§ Supplied records:
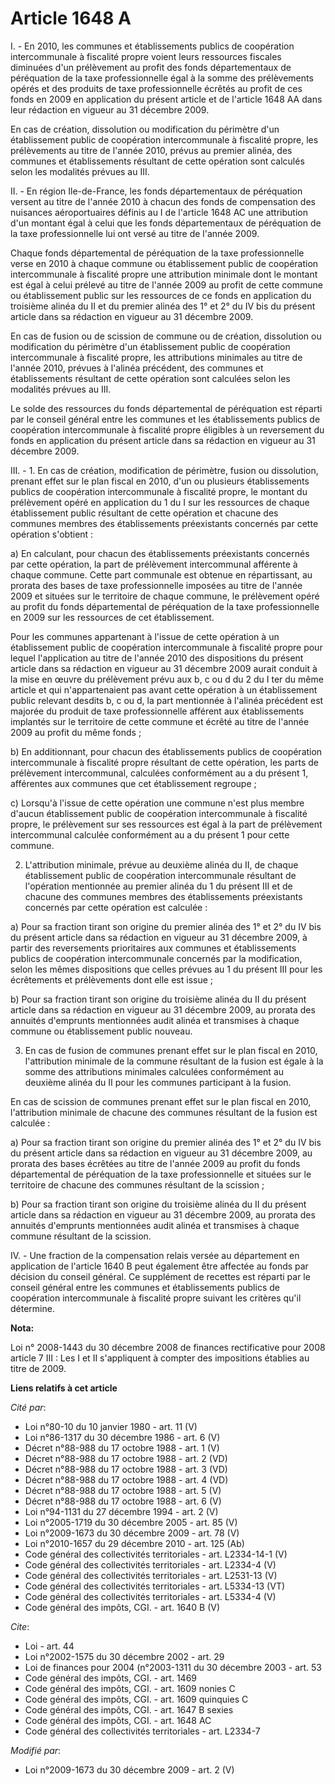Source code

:# Article 1648 A

I. - En 2010, les communes et établissements publics de coopération intercommunale à fiscalité propre voient leurs ressources
fiscales diminuées d'un prélèvement au profit des fonds départementaux de péréquation de la taxe professionnelle égal à la
somme des prélèvements opérés et des produits de taxe professionnelle écrêtés au profit de ces fonds en 2009 en application
du présent article et de l'article 1648 AA dans leur rédaction en vigueur au 31 décembre 2009.

En cas de création, dissolution ou modification du périmètre d'un établissement public de coopération intercommunale à
fiscalité propre, les prélèvements au titre de l'année 2010, prévus au premier alinéa, des communes et établissements
résultant de cette opération sont calculés selon les modalités prévues au III.

II. - En région Ile-de-France, les fonds départementaux de péréquation versent au titre de l'année 2010 à chacun des fonds de
compensation des nuisances aéroportuaires définis au I de l'article 1648 AC une attribution d'un montant égal à celui que les
fonds départementaux de péréquation de la taxe professionnelle lui ont versé au titre de l'année 2009.

Chaque fonds départemental de péréquation de la taxe professionnelle verse en 2010 à chaque commune ou établissement public
de coopération intercommunale à fiscalité propre une attribution minimale dont le montant est égal à celui prélevé au titre
de l'année 2009 au profit de cette commune ou établissement public sur les ressources de ce fonds en application du troisième
alinéa du II et du premier alinéa des 1° et 2° du IV bis du présent article dans sa rédaction en vigueur au 31 décembre 2009.

En cas de fusion ou de scission de commune ou de création, dissolution ou modification du périmètre d'un établissement public
de coopération intercommunale à fiscalité propre, les attributions minimales au titre de l'année 2010, prévues à l'alinéa
précédent, des communes et établissements résultant de cette opération sont calculées selon les modalités prévues au III.

Le solde des ressources du fonds départemental de péréquation est réparti par le conseil général entre les communes et les
établissements publics de coopération intercommunale à fiscalité propre éligibles à un reversement du fonds en application du
présent article dans sa rédaction en vigueur au 31 décembre 2009.

III. - 1. En cas de création, modification de périmètre, fusion ou dissolution, prenant effet sur le plan fiscal en 2010,
d'un ou plusieurs établissements publics de coopération intercommunale à fiscalité propre, le montant du prélèvement opéré en
application du 1 du I sur les ressources de chaque établissement public résultant de cette opération et chacune des communes
membres des établissements préexistants concernés par cette opération s'obtient :

a) En calculant, pour chacun des établissements préexistants concernés par cette opération, la part de prélèvement
intercommunal afférente à chaque commune. Cette part communale est obtenue en répartissant, au prorata des bases de taxe
professionnelle imposées au titre de l'année 2009 et situées sur le territoire de chaque commune, le prélèvement opéré au
profit du fonds départemental de péréquation de la taxe professionnelle en 2009 sur les ressources de cet établissement.

Pour les communes appartenant à l'issue de cette opération à un établissement public de coopération intercommunale à
fiscalité propre pour lequel l'application au titre de l'année 2010 des dispositions du présent article dans sa rédaction en
vigueur au 31 décembre 2009 aurait conduit à la mise en œuvre du prélèvement prévu aux b, c ou d du 2 du I ter du même
article et qui n'appartenaient pas avant cette opération à un établissement public relevant desdits b, c ou d, la part
mentionnée à l'alinéa précédent est majorée du produit de taxe professionnelle afférent aux établissements implantés sur le
territoire de cette commune et écrêté au titre de l'année 2009 au profit du même fonds ;

b) En additionnant, pour chacun des établissements publics de coopération intercommunale à fiscalité propre résultant de
cette opération, les parts de prélèvement intercommunal, calculées conformément au a du présent 1, afférentes aux communes
que cet établissement regroupe ;

c) Lorsqu'à l'issue de cette opération une commune n'est plus membre d'aucun établissement public de coopération
intercommunale à fiscalité propre, le prélèvement sur ses ressources est égal à la part de prélèvement intercommunal calculée
conformément au a du présent 1 pour cette commune.

2. L'attribution minimale, prévue au deuxième alinéa du II, de chaque établissement public de coopération intercommunale
résultant de l'opération mentionnée au premier alinéa du 1 du présent III et de chacune des communes membres des
établissements préexistants concernés par cette opération est calculée :

a) Pour sa fraction tirant son origine du premier alinéa des 1° et 2° du IV bis du présent article dans sa rédaction en
vigueur au 31 décembre 2009, à partir des reversements prioritaires aux communes et établissements publics de coopération
intercommunale concernés par la modification, selon les mêmes dispositions que celles prévues au 1 du présent III pour les
écrêtements et prélèvements dont elle est issue ;

b) Pour sa fraction tirant son origine du troisième alinéa du II du présent article dans sa rédaction en vigueur au 31
décembre 2009, au prorata des annuités d'emprunts mentionnées audit alinéa et transmises à chaque commune ou établissement
public nouveau.

3. En cas de fusion de communes prenant effet sur le plan fiscal en 2010, l'attribution minimale de la commune résultant de
la fusion est égale à la somme des attributions minimales calculées conformément au deuxième alinéa du II pour les communes
participant à la fusion.

En cas de scission de communes prenant effet sur le plan fiscal en 2010, l'attribution minimale de chacune des communes
résultant de la fusion est calculée :

a) Pour sa fraction tirant son origine du premier alinéa des 1° et 2° du IV bis du présent article dans sa rédaction en
vigueur au 31 décembre 2009, au prorata des bases écrêtées au titre de l'année 2009 au profit du fonds départemental de
péréquation de la taxe professionnelle et situées sur le territoire de chacune des communes résultant de la scission ;

b) Pour sa fraction tirant son origine du troisième alinéa du II du présent article dans sa rédaction en vigueur au 31
décembre 2009, au prorata des annuités d'emprunts mentionnées audit alinéa et transmises à chaque commune résultant de la
scission.

IV. - Une fraction de la compensation relais versée au département en application de l'article 1640 B peut également être
affectée au fonds par décision du conseil général. Ce supplément de recettes est réparti par le conseil général entre les
communes et établissements publics de coopération intercommunale à fiscalité propre suivant les critères qu'il détermine.

**Nota:**

Loi n° 2008-1443 du 30 décembre 2008 de finances rectificative pour 2008 article 7 III :  Les I et II s'appliquent à compter
des impositions établies au titre de 2009.

**Liens relatifs à cet article**

_Cité par_:

  - Loi n°80-10 du 10 janvier 1980 - art. 11 (V)
  - Loi n°86-1317 du 30 décembre 1986 - art. 6 (V)
  - Décret n°88-988 du 17 octobre 1988 - art. 1 (V)
  - Décret n°88-988 du 17 octobre 1988 - art. 2 (VD)
  - Décret n°88-988 du 17 octobre 1988 - art. 3 (VD)
  - Décret n°88-988 du 17 octobre 1988 - art. 4 (VD)
  - Décret n°88-988 du 17 octobre 1988 - art. 5 (V)
  - Décret n°88-988 du 17 octobre 1988 - art. 6 (V)
  - Loi n°94-1131 du 27 décembre 1994 - art. 2 (V)
  - Loi n°2005-1719 du 30 décembre 2005 - art. 85 (V)
  - Loi n°2009-1673 du 30 décembre 2009 - art. 78 (V)
  - Loi n°2010-1657 du 29 décembre 2010 - art. 125 (Ab)
  - Code général des collectivités territoriales - art. L2334-14-1 (V)
  - Code général des collectivités territoriales - art. L2334-4 (V)
  - Code général des collectivités territoriales - art. L2531-13 (V)
  - Code général des collectivités territoriales - art. L5334-13 (VT)
  - Code général des collectivités territoriales - art. L5334-4 (V)
  - Code général des impôts, CGI. - art. 1640 B (V)

_Cite_:

  - Loi - art. 44
  - Loi n°2002-1575 du 30 décembre 2002 - art. 29
  - Loi de finances pour 2004 (n°2003-1311 du 30 décembre 2003 - art. 53
  - Code général des impôts, CGI. - art. 1469
  - Code général des impôts, CGI. - art. 1609 nonies C
  - Code général des impôts, CGI. - art. 1609 quinquies C
  - Code général des impôts, CGI. - art. 1647 B sexies
  - Code général des impôts, CGI. - art. 1648 AC
  - Code général des collectivités territoriales - art. L2334-7

_Modifié par_:

  - Loi n°2009-1673 du 30 décembre 2009 - art. 2 (V)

§ About this task: Whichever lines of the records above hold the word "dissolution" should all be copied out.

§ Task output:
En cas de création, dissolution ou modification du périmètre d'un établissement public de coopération intercommunale à
En cas de fusion ou de scission de commune ou de création, dissolution ou modification du périmètre d'un établissement public
III. - 1. En cas de création, modification de périmètre, fusion ou dissolution, prenant effet sur le plan fiscal en 2010,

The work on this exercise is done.